Un consejo para tratar el insomnio

No conseguir conciliar el sueño una noche provoca un malestar e inquietud importante. Cuando esto ocurre con frecuencia –o a diario–, cuando el insomnio se hace crónico, las consecuencias negativas en su funcionamiento diario pueden ser importantes e, incluso, afectar a la salud física y mental. Las causas del insomnio pueden ser varias y conviene determinarlas. Para solucionar el problema del insomnio unos acuden a los fármacos inductores del sueño, no exentos de efectos secundarios, y que tampoco, a largo plazo, resultan eficaces. El insomnio se puede tratar también con terapias psicológicas que, en realidad, tienen como objetivo cambiar algunos hábitos y formas de pensar que originan o exacerban el insomnio, unido a la introducción de algunas estrategias que favorecen el sueño. 

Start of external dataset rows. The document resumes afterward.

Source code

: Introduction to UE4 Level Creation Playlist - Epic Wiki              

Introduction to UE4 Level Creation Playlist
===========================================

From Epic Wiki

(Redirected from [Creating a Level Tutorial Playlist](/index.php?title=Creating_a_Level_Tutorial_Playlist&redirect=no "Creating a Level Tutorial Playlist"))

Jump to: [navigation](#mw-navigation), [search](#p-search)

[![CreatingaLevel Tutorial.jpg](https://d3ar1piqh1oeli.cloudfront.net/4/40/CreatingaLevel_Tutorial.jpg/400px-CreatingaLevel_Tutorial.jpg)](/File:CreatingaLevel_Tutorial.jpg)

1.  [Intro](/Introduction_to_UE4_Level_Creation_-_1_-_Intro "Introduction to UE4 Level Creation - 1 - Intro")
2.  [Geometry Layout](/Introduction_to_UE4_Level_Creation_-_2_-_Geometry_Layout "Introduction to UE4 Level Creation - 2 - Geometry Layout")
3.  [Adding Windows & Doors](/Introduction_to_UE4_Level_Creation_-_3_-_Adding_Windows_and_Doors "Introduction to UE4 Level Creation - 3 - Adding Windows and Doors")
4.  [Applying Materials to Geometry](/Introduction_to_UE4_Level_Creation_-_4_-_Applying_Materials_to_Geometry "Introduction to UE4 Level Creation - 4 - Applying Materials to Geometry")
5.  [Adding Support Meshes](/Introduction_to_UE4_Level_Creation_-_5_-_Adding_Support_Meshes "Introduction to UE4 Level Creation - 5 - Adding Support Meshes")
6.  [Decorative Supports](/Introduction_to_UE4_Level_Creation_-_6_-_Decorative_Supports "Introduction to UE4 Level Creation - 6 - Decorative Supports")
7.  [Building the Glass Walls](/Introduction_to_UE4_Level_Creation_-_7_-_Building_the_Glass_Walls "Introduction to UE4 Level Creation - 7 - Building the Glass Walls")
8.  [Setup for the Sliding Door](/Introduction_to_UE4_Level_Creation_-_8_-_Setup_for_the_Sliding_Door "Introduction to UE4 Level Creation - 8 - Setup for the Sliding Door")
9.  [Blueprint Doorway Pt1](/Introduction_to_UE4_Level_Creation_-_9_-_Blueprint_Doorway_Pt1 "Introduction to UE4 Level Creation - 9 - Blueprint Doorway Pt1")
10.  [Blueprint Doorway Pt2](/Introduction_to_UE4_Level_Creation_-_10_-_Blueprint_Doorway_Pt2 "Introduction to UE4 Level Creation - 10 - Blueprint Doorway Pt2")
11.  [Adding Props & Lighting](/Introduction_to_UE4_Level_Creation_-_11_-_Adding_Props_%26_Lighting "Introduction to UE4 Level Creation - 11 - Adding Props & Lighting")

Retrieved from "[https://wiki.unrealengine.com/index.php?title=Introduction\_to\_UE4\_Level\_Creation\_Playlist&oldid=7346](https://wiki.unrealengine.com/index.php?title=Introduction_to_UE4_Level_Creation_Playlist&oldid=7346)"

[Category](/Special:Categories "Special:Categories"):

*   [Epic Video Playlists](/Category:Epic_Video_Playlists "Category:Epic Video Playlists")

En el capítulo 17, dedicado a los problemas del sueño, de mi libro Vivir con menos ansiedad: Manual práctico. 2ª edición (Vea la sección Mis libros de este blog), expongo un conjunto de estrategias que favorecen el sueño. Una de ellas, que considero muy importante, es la que viene a continuación de este párrafo: no inquietarse ni preocuparse por no dormir. Inquietarse por no conseguir dormir es una reacción espontánea, pero con la cual, en lugar de conseguir conciliar el sueño, lo alejamos. Dicho con otras palabras: si usted quiere permanecer sin dormir una noche, esfuércese para que venga el sueño, preocúpese de que no duerme y esté pendiente de cómo pasan las horas sin conseguir dormir.

No intente «traer el sueño a la fuerza»

Al igual que la relajación, el sueño no viene «a la fuerza». Si queremos quitar de nuestra mente un pensamiento molesto, se aferra más. Si nos empeñamos en traer a la fuerza el sueño, el sueño se aleja.  

«El sueño, como una paloma, se escapa si lo queremos aga­rrar». El sueño no viene como resultado de un esfuerzo por querer dormir. Utilice alguna técnica de relajación o visualiza­ción, pero no se impaciente si no le resulta eficaz a la primera o en el mismo momento en que usted desea dormir. No cuente el tiempo que lleva sin dormir ni el número de consejos para dormir que no le han servido de nada. Deje que el sueño venga a su encuentro, pero no lo busque.

No profetice tragedias. Si una noche no puede conciliar el sueño, no se preocupe. No adelante lo mal que se va a encon­trar al día siguiente, pues, aunque no duerma, puede descan­sar tumbado y en la oscuridad. O lea algo agradable, pero no tan atractivo y excitante que le empuje a llegar al final y le im­pida conciliar el sueño.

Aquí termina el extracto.